Beyond the atavistic experiences of his action in physically creating the work, Aikman also references some of the earliest developments in technology. With the advent of tools that allowed advancement through previously un-traversed areas of wilderness, so came the ability to part the curtain previously drawn by an untamed landscape and witness what lay beyond; humankind encroached ever further into the unknown. Aikman’s paintings, rather than conveying a direct environmental message, pose further questions: “After centuries of exploration, what have we attained?”, “Where have we arrived?” and more than that, as a consequence, “What have we done (to the earth)?”

In Haunt, Aikman delves deeper into the basic existential questions often posed by explorative journeys into the unfamiliar, focusing more specifically on impermeable physical boundaries and the foreboding psychological apprehension that accompanies a confrontation with the unknown, rather than evangelical environmentalism or an intellectualised representation of such an experience. Aikman’s acknowledgement of the influence of contemporary painters such as Richter and Doig highlight an early interest in merging conceptual ideas with atmospheric and sensory images that both enchant and challenge.

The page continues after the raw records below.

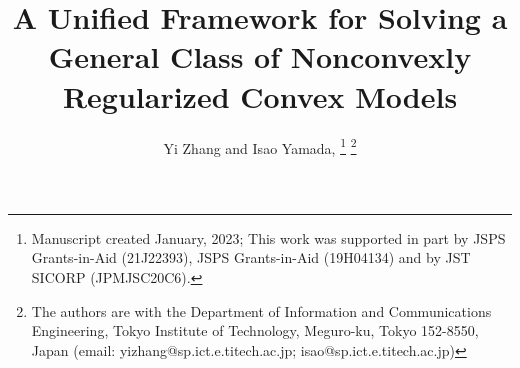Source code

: \documentclass[lettersize,journal]{IEEEtran}
\theoremstyle{plain}%
\theoremstyle{definition}
\theoremstyle{remark}
\begin{document}
\newcommand{\Real}{\mathbb{R}}
\newcommand{\Natural}{\mathbb{N}}
\newcommand{\Bdd}{\mathcal{B}}
\newcommand{\Xsp}{\mathcal{X}}
\newcommand{\Ysp}{\mathcal{Y}}
\newcommand{\Zsp}{\mathcal{Z}}
\newcommand{\Pcal}{\mathcal{P}}

\newcommand{\Am}{\bm{A}}
\newcommand{\Bm}{\bm{B}}
\newcommand{\Dm}{\bm{D}}
\newcommand{\Em}{\bm{E}}
\newcommand{\Lm}{\bm{L}}
\newcommand{\Mm}{\bm{M}}
\newcommand{\Xm}{\bm{X}}
\newcommand{\Ym}{\bm{Y}}
\newcommand{\Zm}{\bm{Z}}
\newcommand{\Nm}{\bm{N}}
\newcommand{\Xim}{\bm{\Xi}}
\newcommand{\Imat}{\bm{I}}

\newcommand{\av}{\bm{a}}
\newcommand{\bv}{\bm{b}}
\newcommand{\ev}{\bm{e}}
\newcommand{\xv}{\bm{x}}
\newcommand{\sv}{\bm{s}}
\newcommand{\uv}{\bm{u}}
\newcommand{\vv}{\bm{v}}
\newcommand{\zv}{\bm{z}}
\newcommand{\yv}{\bm{y}}
\newcommand{\parentheses}[1]{\left( #1 \right )}
\newcommand{\brackets}[1]{\left[ #1 \right]}
\newcommand{\braces}[1]{\left\{ #1 \right\}}
\newcommand{\norm}[1]{\left\| #1 \right\|}
\newcommand{\argmin}{\mathrm{arg\,min}}
\newcommand{\innerp}[2]{\langle #1, #2 \rangle}
\newcommand{\lev}[1]{\textrm{lev}_{\leq #1}}
\newcommand{\dom}{\textrm{dom\,}}
\newcommand{\cont}{\textrm{cont\,}}
\newcommand{\interior}{\textrm{int\,}}
\newcommand{\txtred}[1]{\textcolor{red}{#1}}
\newcommand{\txtblue}[1]{\textcolor{blue}{#1}}
\newcommand{\Prox}{\mathrm{Prox}}
\newcommand{\Conv}{\textrm{Conv}}
\newcommand{\dist}{\textrm{dist}}
\newcommand{\levelset}{\mathrm{lev}}
\newcommand{\blkdiag}{\textrm{blkdiag}}
\newcommand{\vectorize}{\textrm{vec}}
\newcommand{\trace}{\textrm{tr}}

\title{A Unified Framework for Solving a General Class of Nonconvexly Regularized Convex Models}
\author{Yi Zhang and Isao Yamada, 
\thanks{Manuscript created January, 2023; This work was supported in part by JSPS Grants-in-Aid (21J22393), JSPS Grants-in-Aid (19H04134) and by JST SICORP (JPMJSC20C6).}
\thanks{The authors are with the Department of Information and Communications Engineering, Tokyo Institute of Technology, Meguro-ku, Tokyo 152-8550, Japan (email: yizhang@sp.ict.e.titech.ac.jp; isao@sp.ict.e.titech.ac.jp)}}


\maketitle
\end{document}
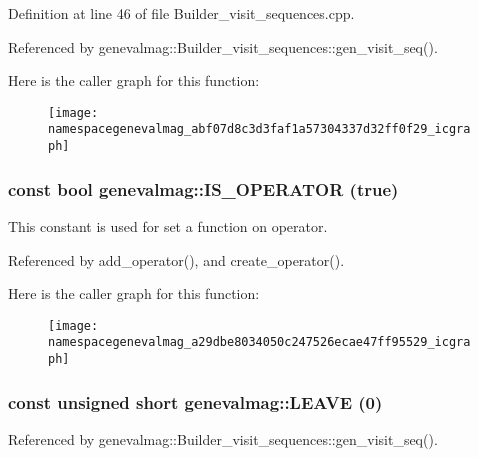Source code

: Definition at line 46 of file Builder\_\-visit\_\-sequences.cpp.



Referenced by genevalmag::Builder\_\-visit\_\-sequences::gen\_\-visit\_\-seq().



Here is the caller graph for this function:\nopagebreak
\begin{figure}[H]
\begin{center}
\leavevmode
\texttt{[image: namespacegenevalmag\_abf07d8c3d3faf1a57304337d32ff0f29\_icgraph]}
\end{center}
\end{figure}


\hypertarget{namespacegenevalmag_a29dbe8034050c247526ecae47ff95529}{
\subsubsection[{IS\_\-OPERATOR}]{\setlength{\rightskip}{0pt plus 5cm}const bool genevalmag::IS\_\-OPERATOR (true)}}
\label{namespacegenevalmag_a29dbe8034050c247526ecae47ff95529}
This constant is used for set a function on operator. 

Referenced by add\_\-operator(), and create\_\-operator().



Here is the caller graph for this function:\nopagebreak
\begin{figure}[H]
\begin{center}
\leavevmode
\texttt{[image: namespacegenevalmag\_a29dbe8034050c247526ecae47ff95529\_icgraph]}
\end{center}
\end{figure}


\hypertarget{namespacegenevalmag_a48db0c2de005498a27cd549338a38cdd}{
\subsubsection[{LEAVE}]{\setlength{\rightskip}{0pt plus 5cm}const unsigned short genevalmag::LEAVE (0)}}
\label{namespacegenevalmag_a48db0c2de005498a27cd549338a38cdd}


Referenced by genevalmag::Builder\_\-visit\_\-sequences::gen\_\-visit\_\-seq().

In his vast and seductive seascapes, Aikman denies the viewer a foothold. There is no jetty or shoreline on which to anchor the gaze. Rather, the viewer is set adrift, borne unto the watery surface of a world governed by the elements, suspended in time and space. These places are non-specific, if not geographically indistinct. Yet, like flying inches above the water across a grey and murky ocean in a dream, there is a familiarity to them – we know and recognise them instinctively, even if we have never physically visited them.